Hinzu kommt, dass Kinder natürlich neugierig sind und Erklärungen brauchen und suchen. Mit ihrer kindlichen Logik erklären sie sich die Welt. Dabei hilft ihnen ihre Fantasie. So hat Leo herausgefunden, dass die weiße Milch von weißen Kühen und der Kakao von braunen Kühen kommt. Und der Kakao schmeckt viel süßer, weil die braunen Kühe viel niedlicher aussehen. Alles klar, oder? 

Kinder sind sehr ichbezogen und stark in ihrer Gefühlswelt verhaftet. Schon aus diesem Grund wären sie damit überfordert, objektiv und nüchtern über Erlebnisse zu berichten.  Wie oft fragen Erwachsene in Streitsituationen nach: „Was ist passiert?“ und wundern sich dann, keine befriedigende Antwort zu erhalten. Kinder können darauf oftmals keine richtige Antwort geben.  

Fantasie und die magische Phase

Besonders fantasiereich erleben wir Kinder im Alter zwischen drei und fünf Jahren. In dieser Zeit durchleben sie die «Magische Phase». Das kindliche Denken und Handeln ist davon geprägt, dass ihnen nichts unmöglich scheint. Sie glauben, dass alles, was sie denken und sich wünschen, tatsächlich passieren könnte. Das ist nicht nur toll, sondern kann auch Angst machen. Zum Beispiel wenn das Kind davon überzeugt ist, dass unter seinem Bett ein Monster lebt. Da hilft es dem Kind wenig, wenn sie ihm erklären, dass es das nicht gibt. Im Gegenteil. Die rationale Welt der Eltern stellt die Zusammenhänge, die das Kind sich geschaffen hat, in Frage. Es könnte sein, dass ihr Kind dadurch verunsichert wird und sich selbst in Frage stellt. Hilfreicher ist es, in die Welt des Kindes einzutauchen und mit ihm gemeinsam zu schauen, wie man am besten die Monster vertreiben oder verzaubern kann. Mit der Zeit werden Kinder mehr und mehr sachliche, realistische Zusammenhänge knüpfen können und von selbst erkennen, dass es keine bösen Monster gibt.

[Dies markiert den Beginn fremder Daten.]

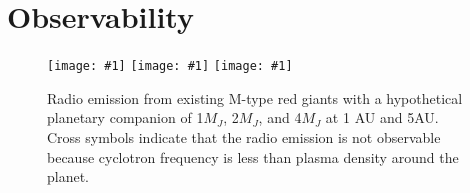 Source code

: \documentclass{emulateapj}
\def\plotonesc#1{\centering \leavevmode
\texttt{[image: \#1]}}
\def\plotoneh#1{\centering \leavevmode
\texttt{[image: \#1]}}
\begin{document}

\section{Observability}
\label{s:observability}


\begin{figure}[tbhp]
   \plotoneh{radio_1Mp_5AU.pdf}
   \plotoneh{radio_2Mp_4-5Gyr.pdf}
   \plotoneh{radio_4Mp_4-5Gyr.pdf}   
   \caption{Radio emission from existing M-type red giants with a hypothetical planetary companion of 1$M_J$, 2$M_J$, and 4$M_J$ at 1 AU and 5AU. Cross symbols indicate that the radio emission is not observable because cyclotron frequency is less than plasma density around the planet. }
  \label{fig:observability}
\end{figure}
\end{document}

Was also tun, wenn ihr Kind mal wieder „komische Geschichten“ oder Lügen erzählt?

  • Denken Sie daran, dass Kinder wirklich glauben, was sie erzählen.
  • Nutzen sie diese Zeit der Kindheit, um Fantasie und Kreativität mit ihrem Kind zu leben und erleben. Eine gute Portion Kreativität hilft, Lösungen für vielfältige Probleme im Leben zu finden, macht stark und das Leben leichter. Seien Sie neugierig und gespannt, welche tollen Ideen Ihr Kind hat. Lassen auch Sie sich inspirieren, die Welt mit anderen Augen zu sehen.
  • Bieten Sie Ihrem Kind Hilfestellungen an, die an seine Gedankenwelt anknüpfen. So beruhigen sich kleine Kinder schneller, wenn sie „ihre Wutteufel“ vertreiben, als wenn ihnen erklärt wird, dass diese Situation kein Grund ist, um ärgerlich zu sein.
  • Akzeptieren Sie, dass Ihr Kind anders logisch denkt und Ihre Argumente nicht immer nachvollziehen kann. Wenn es an den Weihnachtsmann glauben möchte, wird es viele Beweise für seine Existenz finden.
  • Bedenken Sie, dass sich Kinder in diesem Alter oft allmächtig fühlen. Zum einen glauben sie, dass sie „alles können“, zum anderen aber auch, dass sie an vielem schuld sind („Mein Bruder ist krank, weil ich ihn geärgert habe“). Nehmen Sie ihnen diese Schuldgefühle.
  • Ermutigen Sie Ihr Kind Erfahrungen zu sammeln. Es ist wichtig für sie zu erleben, was sie selbst bewirken können. Es bringt ihnen die Realität näher und stärkt ihr Selbstbewusstsein.